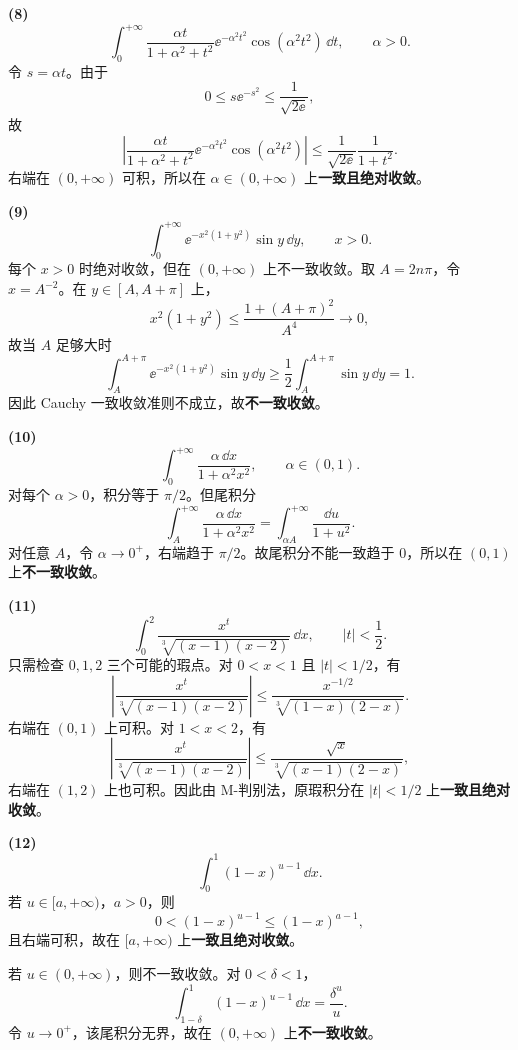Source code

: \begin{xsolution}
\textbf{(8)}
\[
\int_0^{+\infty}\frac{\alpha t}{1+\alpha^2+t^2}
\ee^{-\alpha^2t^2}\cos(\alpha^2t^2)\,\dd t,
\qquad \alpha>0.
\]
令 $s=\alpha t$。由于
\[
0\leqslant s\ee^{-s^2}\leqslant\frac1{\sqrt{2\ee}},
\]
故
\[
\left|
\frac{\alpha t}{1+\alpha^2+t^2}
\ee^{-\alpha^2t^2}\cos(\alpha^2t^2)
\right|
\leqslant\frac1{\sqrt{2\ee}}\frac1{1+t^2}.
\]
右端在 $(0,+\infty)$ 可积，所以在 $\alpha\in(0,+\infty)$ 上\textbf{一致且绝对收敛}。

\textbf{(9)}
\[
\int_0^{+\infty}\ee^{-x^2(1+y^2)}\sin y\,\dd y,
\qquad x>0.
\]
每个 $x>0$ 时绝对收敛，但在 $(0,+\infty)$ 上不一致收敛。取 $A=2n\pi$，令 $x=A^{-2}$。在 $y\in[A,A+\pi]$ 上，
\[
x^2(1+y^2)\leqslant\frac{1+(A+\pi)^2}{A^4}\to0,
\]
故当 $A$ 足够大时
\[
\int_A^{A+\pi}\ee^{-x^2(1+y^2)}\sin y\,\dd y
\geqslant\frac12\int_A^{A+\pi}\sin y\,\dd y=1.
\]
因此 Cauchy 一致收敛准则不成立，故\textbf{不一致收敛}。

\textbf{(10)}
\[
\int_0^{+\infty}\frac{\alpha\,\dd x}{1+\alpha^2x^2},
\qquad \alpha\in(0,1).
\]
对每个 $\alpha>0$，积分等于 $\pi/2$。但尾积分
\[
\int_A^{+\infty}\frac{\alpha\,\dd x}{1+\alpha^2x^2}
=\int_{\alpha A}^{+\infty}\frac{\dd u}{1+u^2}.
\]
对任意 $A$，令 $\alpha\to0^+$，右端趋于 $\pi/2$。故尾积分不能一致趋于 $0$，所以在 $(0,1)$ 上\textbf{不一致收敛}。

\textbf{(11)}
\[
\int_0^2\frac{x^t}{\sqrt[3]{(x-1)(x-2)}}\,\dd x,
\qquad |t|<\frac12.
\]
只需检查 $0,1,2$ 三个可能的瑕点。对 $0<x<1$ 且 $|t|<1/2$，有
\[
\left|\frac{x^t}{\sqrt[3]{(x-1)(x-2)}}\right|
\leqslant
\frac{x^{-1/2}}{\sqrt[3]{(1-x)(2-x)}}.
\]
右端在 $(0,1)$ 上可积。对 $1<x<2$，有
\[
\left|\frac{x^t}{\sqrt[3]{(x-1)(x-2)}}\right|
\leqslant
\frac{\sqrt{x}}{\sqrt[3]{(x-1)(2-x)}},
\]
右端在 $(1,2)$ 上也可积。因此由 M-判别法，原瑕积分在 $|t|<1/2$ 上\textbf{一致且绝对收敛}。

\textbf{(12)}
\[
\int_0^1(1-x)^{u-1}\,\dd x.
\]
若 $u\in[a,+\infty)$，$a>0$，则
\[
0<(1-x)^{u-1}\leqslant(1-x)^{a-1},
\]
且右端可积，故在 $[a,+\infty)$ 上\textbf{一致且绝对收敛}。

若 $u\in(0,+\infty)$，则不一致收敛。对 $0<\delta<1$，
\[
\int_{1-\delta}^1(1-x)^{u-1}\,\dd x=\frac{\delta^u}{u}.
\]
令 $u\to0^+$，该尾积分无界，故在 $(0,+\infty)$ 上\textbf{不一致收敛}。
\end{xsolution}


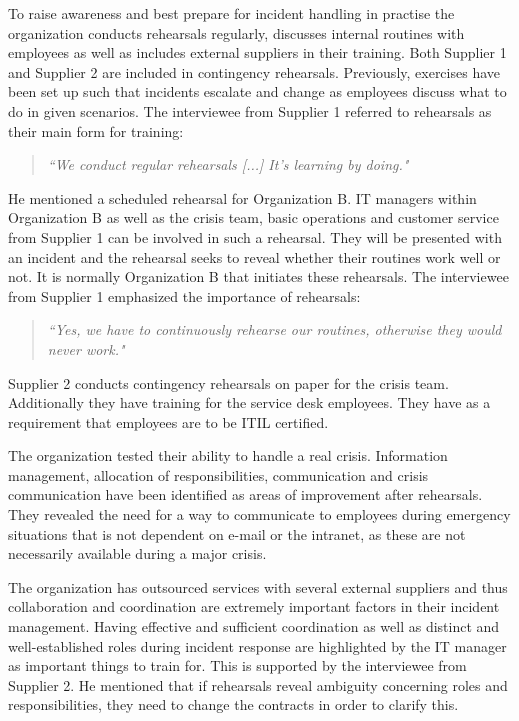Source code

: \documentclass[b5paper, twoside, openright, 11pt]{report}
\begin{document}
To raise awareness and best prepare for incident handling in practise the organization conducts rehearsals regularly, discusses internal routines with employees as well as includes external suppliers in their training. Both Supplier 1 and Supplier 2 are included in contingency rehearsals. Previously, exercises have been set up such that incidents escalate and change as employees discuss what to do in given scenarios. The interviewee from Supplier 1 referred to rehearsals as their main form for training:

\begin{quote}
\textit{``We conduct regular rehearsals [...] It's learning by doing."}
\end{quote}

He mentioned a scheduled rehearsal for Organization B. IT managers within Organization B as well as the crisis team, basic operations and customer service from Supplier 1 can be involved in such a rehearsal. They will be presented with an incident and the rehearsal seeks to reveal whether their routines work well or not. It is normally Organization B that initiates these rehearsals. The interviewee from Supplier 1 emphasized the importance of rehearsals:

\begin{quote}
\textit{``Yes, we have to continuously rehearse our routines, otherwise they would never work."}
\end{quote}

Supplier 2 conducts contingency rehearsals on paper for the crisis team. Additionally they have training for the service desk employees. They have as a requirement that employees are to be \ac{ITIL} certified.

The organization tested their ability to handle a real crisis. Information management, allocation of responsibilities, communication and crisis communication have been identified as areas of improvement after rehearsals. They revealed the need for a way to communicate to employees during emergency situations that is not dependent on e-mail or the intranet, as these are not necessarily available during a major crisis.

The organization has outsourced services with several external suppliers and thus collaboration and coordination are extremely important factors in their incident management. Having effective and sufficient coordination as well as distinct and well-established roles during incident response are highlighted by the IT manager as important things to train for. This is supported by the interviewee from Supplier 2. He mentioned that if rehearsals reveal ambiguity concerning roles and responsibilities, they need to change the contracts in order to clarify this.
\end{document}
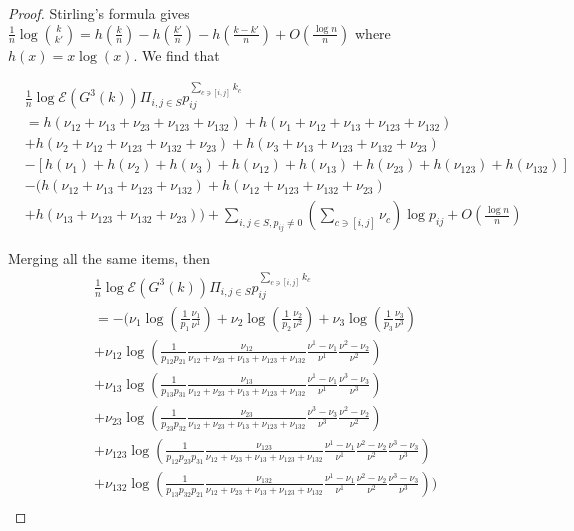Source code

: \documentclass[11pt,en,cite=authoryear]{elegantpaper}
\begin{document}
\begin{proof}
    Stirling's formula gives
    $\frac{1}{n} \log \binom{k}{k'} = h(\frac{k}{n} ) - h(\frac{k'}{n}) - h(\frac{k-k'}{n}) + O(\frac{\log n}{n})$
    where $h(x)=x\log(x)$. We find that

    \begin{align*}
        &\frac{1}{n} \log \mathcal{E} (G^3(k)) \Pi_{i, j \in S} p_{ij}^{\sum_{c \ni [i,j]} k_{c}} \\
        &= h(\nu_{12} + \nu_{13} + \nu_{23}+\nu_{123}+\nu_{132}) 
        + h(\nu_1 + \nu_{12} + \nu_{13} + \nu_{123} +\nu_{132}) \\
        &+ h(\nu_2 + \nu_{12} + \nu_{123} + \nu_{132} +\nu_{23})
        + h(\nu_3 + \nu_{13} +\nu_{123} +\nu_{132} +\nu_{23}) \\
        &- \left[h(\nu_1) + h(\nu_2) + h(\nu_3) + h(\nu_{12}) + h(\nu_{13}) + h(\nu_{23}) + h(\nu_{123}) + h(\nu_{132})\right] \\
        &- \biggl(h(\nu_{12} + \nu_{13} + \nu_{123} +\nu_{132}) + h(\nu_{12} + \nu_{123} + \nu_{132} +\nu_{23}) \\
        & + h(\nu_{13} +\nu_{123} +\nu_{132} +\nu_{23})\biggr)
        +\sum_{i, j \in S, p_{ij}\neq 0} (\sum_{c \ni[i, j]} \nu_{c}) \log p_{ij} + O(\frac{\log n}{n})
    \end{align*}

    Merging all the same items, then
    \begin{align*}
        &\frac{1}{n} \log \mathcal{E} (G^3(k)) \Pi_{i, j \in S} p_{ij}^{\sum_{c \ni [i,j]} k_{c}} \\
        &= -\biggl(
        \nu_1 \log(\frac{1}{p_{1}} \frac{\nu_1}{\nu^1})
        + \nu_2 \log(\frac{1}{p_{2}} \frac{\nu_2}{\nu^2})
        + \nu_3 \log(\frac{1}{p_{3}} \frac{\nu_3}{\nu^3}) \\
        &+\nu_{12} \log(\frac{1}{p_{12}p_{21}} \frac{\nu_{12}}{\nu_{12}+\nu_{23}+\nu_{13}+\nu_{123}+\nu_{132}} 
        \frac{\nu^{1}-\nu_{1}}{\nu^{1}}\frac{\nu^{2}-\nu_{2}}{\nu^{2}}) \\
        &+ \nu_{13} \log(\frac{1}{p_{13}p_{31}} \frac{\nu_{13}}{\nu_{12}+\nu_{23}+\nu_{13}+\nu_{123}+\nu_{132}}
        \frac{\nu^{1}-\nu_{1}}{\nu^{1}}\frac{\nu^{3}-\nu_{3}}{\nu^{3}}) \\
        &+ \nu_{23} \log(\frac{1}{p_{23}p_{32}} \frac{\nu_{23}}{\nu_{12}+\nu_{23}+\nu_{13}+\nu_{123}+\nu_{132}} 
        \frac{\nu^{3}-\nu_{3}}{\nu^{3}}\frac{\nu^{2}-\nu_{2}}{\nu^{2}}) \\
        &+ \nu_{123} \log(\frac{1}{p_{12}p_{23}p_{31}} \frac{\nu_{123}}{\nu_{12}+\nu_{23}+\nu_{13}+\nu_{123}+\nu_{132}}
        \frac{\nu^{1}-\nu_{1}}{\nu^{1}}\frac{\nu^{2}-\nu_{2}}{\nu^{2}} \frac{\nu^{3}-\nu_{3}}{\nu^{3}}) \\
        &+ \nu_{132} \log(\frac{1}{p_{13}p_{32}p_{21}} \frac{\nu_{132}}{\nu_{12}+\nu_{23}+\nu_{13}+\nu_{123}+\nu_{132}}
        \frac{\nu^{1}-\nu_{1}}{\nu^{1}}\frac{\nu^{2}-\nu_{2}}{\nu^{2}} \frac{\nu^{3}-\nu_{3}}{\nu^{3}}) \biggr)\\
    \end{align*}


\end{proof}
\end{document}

+ + + +

### Assignment
Scan the material above. Return every line containing the string "delta".

### Response to the exercise
若 $u\in(0,+\infty)$，则不一致收敛。对 $0<\delta<1$，
\int_{1-\delta}^1(1-x)^{u-1}\,\dd x=\frac{\delta^u}{u}.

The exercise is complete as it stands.